» **Material shown**
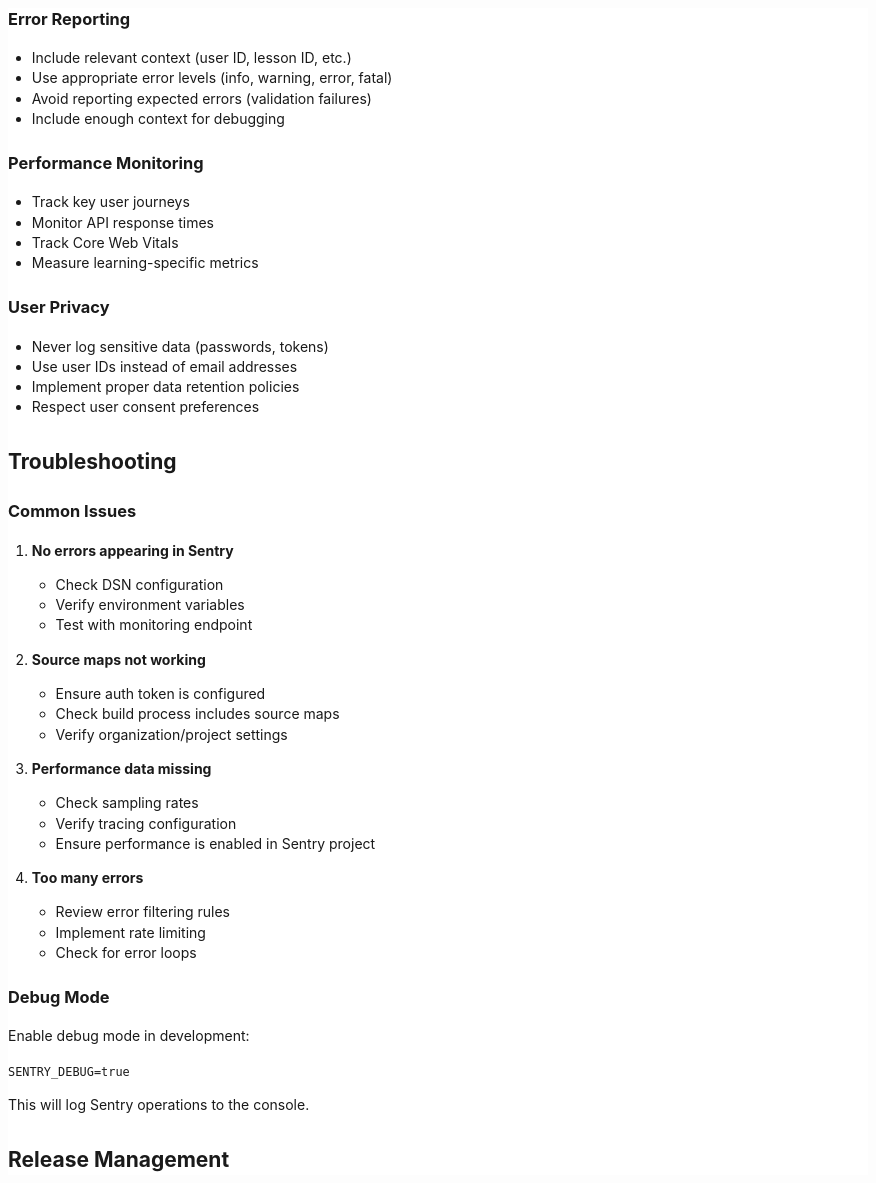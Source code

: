 ### Error Reporting
- Include relevant context (user ID, lesson ID, etc.)
- Use appropriate error levels (info, warning, error, fatal)
- Avoid reporting expected errors (validation failures)
- Include enough context for debugging

### Performance Monitoring
- Track key user journeys
- Monitor API response times
- Track Core Web Vitals
- Measure learning-specific metrics

### User Privacy
- Never log sensitive data (passwords, tokens)
- Use user IDs instead of email addresses
- Implement proper data retention policies
- Respect user consent preferences

## Troubleshooting

### Common Issues

1. **No errors appearing in Sentry**
   - Check DSN configuration
   - Verify environment variables
   - Test with monitoring endpoint

2. **Source maps not working**
   - Ensure auth token is configured
   - Check build process includes source maps
   - Verify organization/project settings

3. **Performance data missing**
   - Check sampling rates
   - Verify tracing configuration
   - Ensure performance is enabled in Sentry project

4. **Too many errors**
   - Review error filtering rules
   - Implement rate limiting
   - Check for error loops

### Debug Mode

Enable debug mode in development:

```env
SENTRY_DEBUG=true
```

This will log Sentry operations to the console.

## Release Management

» **Task instructions**
Write out, exactly and with no pictures, the lines of the data from the first through the line containing "### Common Issues".

» **Answer to the problem**
Source code

: ### Error Reporting
- Include relevant context (user ID, lesson ID, etc.)
- Use appropriate error levels (info, warning, error, fatal)
- Avoid reporting expected errors (validation failures)
- Include enough context for debugging

### Performance Monitoring
- Track key user journeys
- Monitor API response times
- Track Core Web Vitals
- Measure learning-specific metrics

### User Privacy
- Never log sensitive data (passwords, tokens)
- Use user IDs instead of email addresses
- Implement proper data retention policies
- Respect user consent preferences

## Troubleshooting

### Common Issues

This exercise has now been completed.